• Dataset records:
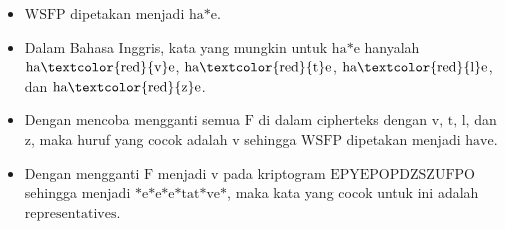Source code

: \documentclass{article}
\begin{document}

\begin{itemize}
    \item $\text{WSFP}$ dipetakan menjadi $\text{ha*e}$.
    \item Dalam Bahasa Inggris, kata yang mungkin untuk $\text{ha*e}$ hanyalah $\text{ha\textcolor{red}{v}e}$, $\text{ha\textcolor{red}{t}e}$, $\text{ha\textcolor{red}{l}e}$, dan $\text{ha\textcolor{red}{z}e}$.
    \item Dengan mencoba mengganti semua $\text{F}$ di dalam cipherteks dengan $\text{v, t, l,}$ dan $\text{z}$, maka huruf yang cocok adalah $\text{v}$ sehingga $\text{WSFP}$ dipetakan menjadi $\text{have}$.
    \item Dengan mengganti $\text{F}$ menjadi $\text{v}$ pada kriptogram $\text{EPYEPOPDZSZUFPO}$ sehingga menjadi $\text{*e*e*e*tat*ve*}$, maka kata yang cocok untuk ini adalah $\text{representatives}$.
\end{itemize}
\end{document}
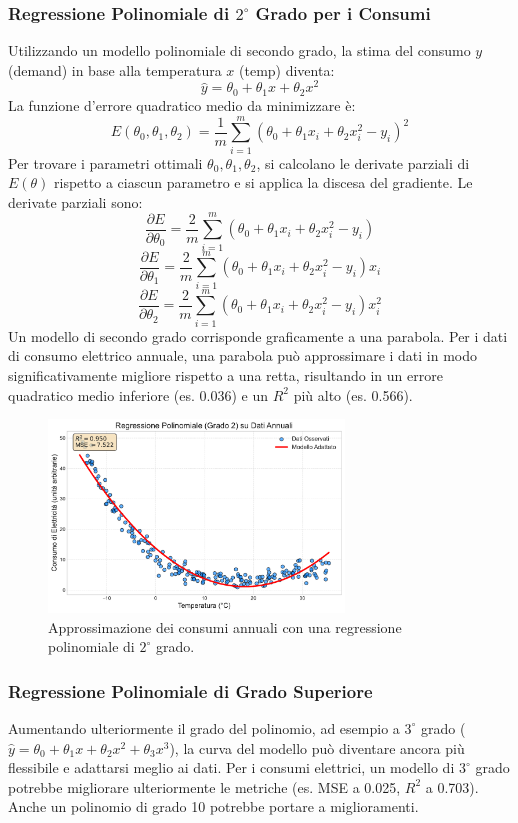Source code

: \documentclass{article}
\begin{document}
\subsubsection{Regressione Polinomiale di $2^{\circ}$ Grado per i Consumi}
Utilizzando un modello polinomiale di secondo grado, la stima del consumo $y$ (demand) in base alla temperatura $x$ (temp) diventa:
$$ \hat{y} = \theta_0 + \theta_1 x + \theta_2 x^2 $$
La funzione d'errore quadratico medio da minimizzare è:
$$ E(\theta_0, \theta_1, \theta_2) = \frac{1}{m} \sum_{i=1}^{m} (\theta_0 + \theta_1 x_i + \theta_2 x_i^2 - y_i)^2 $$
Per trovare i parametri ottimali $\theta_0, \theta_1, \theta_2$, si calcolano le derivate parziali di $E(\theta)$ rispetto a ciascun parametro e si applica la discesa del gradiente. Le derivate parziali sono:
$$ \frac{\partial E}{\partial \theta_0} = \frac{2}{m} \sum_{i=1}^{m} (\theta_0 + \theta_1 x_i + \theta_2 x_i^2 - y_i) $$
$$ \frac{\partial E}{\partial \theta_1} = \frac{2}{m} \sum_{i=1}^{m} (\theta_0 + \theta_1 x_i + \theta_2 x_i^2 - y_i) x_i $$
$$ \frac{\partial E}{\partial \theta_2} = \frac{2}{m} \sum_{i=1}^{m} (\theta_0 + \theta_1 x_i + \theta_2 x_i^2 - y_i) x_i^2 $$
Un modello di secondo grado corrisponde graficamente a una parabola. Per i dati di consumo elettrico annuale, una parabola può approssimare i dati in modo significativamente migliore rispetto a una retta, risultando in un errore quadratico medio inferiore (es. 0.036) e un $R^2$ più alto (es. 0.566).

\begin{figure}[H]
    \centering
    \includegraphics[width=0.7\textwidth]{images/electricity_yearly_poly2_fit.pdf}
    \caption{Approssimazione dei consumi annuali con una regressione polinomiale di $2^{\circ}$ grado.}
    \label{fig:electricity_yearly_poly2_fit}
\end{figure}

\subsubsection{Regressione Polinomiale di Grado Superiore}
Aumentando ulteriormente il grado del polinomio, ad esempio a $3^{\circ}$ grado ($\hat{y} = \theta_0 + \theta_1 x + \theta_2 x^2 + \theta_3 x^3$), la curva del modello può diventare ancora più flessibile e adattarsi meglio ai dati. Per i consumi elettrici, un modello di $3^{\circ}$ grado potrebbe migliorare ulteriormente le metriche (es. MSE a 0.025, $R^2$ a 0.703). Anche un polinomio di grado 10 potrebbe portare a miglioramenti.
\end{document}
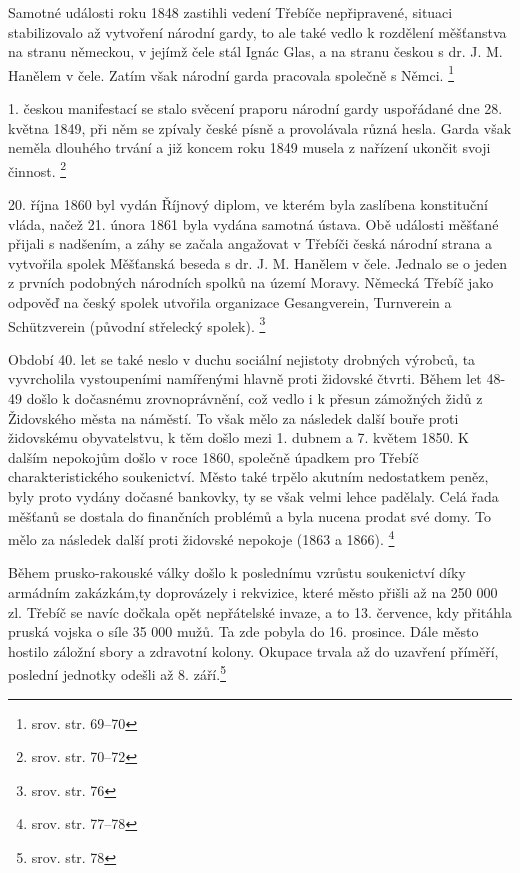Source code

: \documentclass[a4paper,oneside,12pt]{report}
\begin{document}
Samotné události roku 1848 zastihli vedení Třebíče nepřipravené, situaci stabilizovalo až vytvoření národní gardy, to ale také vedlo k rozdělení měšťanstva na stranu německou, v jejímž čele stál Ignác Glas, a na stranu českou s dr. J. M. Hanělem v čele.
Zatím však národní garda pracovala společně s Němci. \footnote{srov. \cite{Janak1981} str. 69--70}

1. českou manifestací se stalo svěcení praporu národní gardy uspořádané dne 28. května 1849, při něm se zpívaly české písně a provolávala různá hesla.
Garda však neměla dlouhého trvání a již koncem roku 1849 musela z nařízení ukončit svoji činnost. \footnote{srov. \cite{Janak1981} str. 70--72}

20. října 1860 byl vydán Říjnový diplom, ve kterém byla zaslíbena konstituční vláda, načež 21. února 1861 byla vydána samotná ústava.
Obě události měšťané přijali s nadšením, a záhy se začala angažovat v Třebíči česká národní strana a vytvořila spolek Měšťanská beseda s dr. J. M. Hanělem v čele.
Jednalo se o jeden z prvních podobných národních spolků na území Moravy.
Německá Třebíč jako odpověď na český spolek utvořila organizace Gesangverein, Turnverein a Schützverein (původní střelecký spolek). \footnote{srov. \cite{Janak1981} str. 76}

Období 40. let se také neslo v duchu sociální nejistoty drobných výrobců, ta vyvrcholila vystoupeními namířenými hlavně proti židovské čtvrti.
Během let 48-49 došlo k dočasnému zrovnoprávnění, což vedlo i k přesun zámožných židů z Židovského města na náměstí.
To však mělo za následek další bouře proti židovskému obyvatelstvu, k těm došlo mezi 1. dubnem a 7. květem 1850.
K dalším nepokojům došlo v roce 1860, společně úpadkem pro Třebíč charakteristického soukenictví.
Město také trpělo akutním nedostatkem peněz, byly proto vydány dočasné bankovky, ty se však velmi lehce padělaly.
Celá řada měšťanů se dostala do finančních problémů a byla nucena prodat své domy.
To mělo za následek další proti židovské nepokoje (1863 a 1866). \footnote{srov. \cite{Janak1981} str. 77--78}

Během prusko-rakouské války došlo k poslednímu vzrůstu soukenictví díky armádním zakázkám,ty doprovázely i rekvizice, které město přišli až na 250 000 zl.
Třebíč se navíc dočkala opět nepřátelské invaze, a to 13. července, kdy přitáhla pruská vojska o síle 35 000 mužů.
Ta zde pobyla do 16. prosince.
Dále město hostilo záložní sbory a zdravotní kolony.
Okupace trvala až do uzavření příměří, poslední jednotky odešli až 8. září.\footnote{srov. \cite{Janak1981} str. 78}
\end{document}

• Task item:
Begin at the line above that has "K dalším nepokojům" and stop after the line that has "Celá řada měšťanů", copying each line exactly and adding nothing else.

• Written response:
K dalším nepokojům došlo v roce 1860, společně úpadkem pro Třebíč charakteristického soukenictví.
Město také trpělo akutním nedostatkem peněz, byly proto vydány dočasné bankovky, ty se však velmi lehce padělaly.
Celá řada měšťanů se dostala do finančních problémů a byla nucena prodat své domy.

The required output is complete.